• **WHAT IS NEEDED**: Beginning with the line that holds "The main difference" in the data below, give again every line through the one that holds "of its architecture.", exactly as written.

(Collected data entries)
+ + +

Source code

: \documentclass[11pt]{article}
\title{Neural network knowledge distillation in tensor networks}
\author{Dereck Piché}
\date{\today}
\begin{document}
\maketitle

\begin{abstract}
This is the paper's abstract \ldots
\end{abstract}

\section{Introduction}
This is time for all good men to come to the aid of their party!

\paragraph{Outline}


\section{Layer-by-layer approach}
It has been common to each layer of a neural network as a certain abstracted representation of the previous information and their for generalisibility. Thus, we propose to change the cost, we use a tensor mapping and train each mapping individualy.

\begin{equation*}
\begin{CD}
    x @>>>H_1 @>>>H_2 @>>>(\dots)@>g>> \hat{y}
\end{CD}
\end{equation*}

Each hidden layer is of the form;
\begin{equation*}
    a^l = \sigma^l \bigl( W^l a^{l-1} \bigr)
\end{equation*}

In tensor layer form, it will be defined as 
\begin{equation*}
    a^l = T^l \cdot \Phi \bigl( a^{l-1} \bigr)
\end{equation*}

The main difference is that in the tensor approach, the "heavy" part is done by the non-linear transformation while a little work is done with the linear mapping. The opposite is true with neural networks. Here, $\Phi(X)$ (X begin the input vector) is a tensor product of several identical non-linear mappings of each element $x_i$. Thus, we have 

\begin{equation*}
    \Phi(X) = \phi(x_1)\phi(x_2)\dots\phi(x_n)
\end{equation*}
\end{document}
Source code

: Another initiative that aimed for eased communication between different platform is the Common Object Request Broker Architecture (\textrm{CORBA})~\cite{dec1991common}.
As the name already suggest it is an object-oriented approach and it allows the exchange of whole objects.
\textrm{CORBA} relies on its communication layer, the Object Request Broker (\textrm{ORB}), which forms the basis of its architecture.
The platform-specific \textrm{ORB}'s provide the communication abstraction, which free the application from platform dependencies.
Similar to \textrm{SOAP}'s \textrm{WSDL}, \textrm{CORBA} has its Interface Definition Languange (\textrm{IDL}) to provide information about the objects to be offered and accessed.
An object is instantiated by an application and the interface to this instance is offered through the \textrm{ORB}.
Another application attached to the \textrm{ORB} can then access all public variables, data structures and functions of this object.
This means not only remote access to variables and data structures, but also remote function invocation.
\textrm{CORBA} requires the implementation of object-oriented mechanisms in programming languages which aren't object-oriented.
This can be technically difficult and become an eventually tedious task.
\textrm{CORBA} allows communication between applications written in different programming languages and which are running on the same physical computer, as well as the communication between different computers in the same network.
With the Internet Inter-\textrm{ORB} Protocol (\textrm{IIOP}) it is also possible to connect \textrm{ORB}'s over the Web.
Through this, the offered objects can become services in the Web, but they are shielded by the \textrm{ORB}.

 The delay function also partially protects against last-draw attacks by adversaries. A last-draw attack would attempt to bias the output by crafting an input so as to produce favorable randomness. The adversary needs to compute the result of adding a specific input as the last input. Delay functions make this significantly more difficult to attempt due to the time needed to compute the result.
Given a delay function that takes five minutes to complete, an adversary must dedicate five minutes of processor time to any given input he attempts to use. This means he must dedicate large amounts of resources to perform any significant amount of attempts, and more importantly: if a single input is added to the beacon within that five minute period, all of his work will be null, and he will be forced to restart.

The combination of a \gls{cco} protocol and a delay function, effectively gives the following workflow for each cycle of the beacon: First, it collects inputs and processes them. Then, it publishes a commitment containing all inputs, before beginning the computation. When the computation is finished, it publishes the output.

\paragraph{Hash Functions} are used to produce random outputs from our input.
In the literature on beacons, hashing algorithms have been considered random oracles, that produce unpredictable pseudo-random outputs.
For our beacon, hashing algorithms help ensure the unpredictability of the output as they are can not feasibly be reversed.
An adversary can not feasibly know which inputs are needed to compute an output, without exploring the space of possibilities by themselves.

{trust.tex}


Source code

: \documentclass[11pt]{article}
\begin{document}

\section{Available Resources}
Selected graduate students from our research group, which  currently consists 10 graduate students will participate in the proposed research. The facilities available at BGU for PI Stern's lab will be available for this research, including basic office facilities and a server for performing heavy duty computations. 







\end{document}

+ + +

• **ANSWER FOR THE TASK**:
The main difference is that in the tensor approach, the "heavy" part is done by the non-linear transformation while a little work is done with the linear mapping. The opposite is true with neural networks. Here, $\Phi(X)$ (X begin the input vector) is a tensor product of several identical non-linear mappings of each element $x_i$. Thus, we have 

\begin{equation*}
    \Phi(X) = \phi(x_1)\phi(x_2)\dots\phi(x_n)
\end{equation*}
\end{document}
Source code

: Another initiative that aimed for eased communication between different platform is the Common Object Request Broker Architecture (\textrm{CORBA})~\cite{dec1991common}.
As the name already suggest it is an object-oriented approach and it allows the exchange of whole objects.
\textrm{CORBA} relies on its communication layer, the Object Request Broker (\textrm{ORB}), which forms the basis of its architecture.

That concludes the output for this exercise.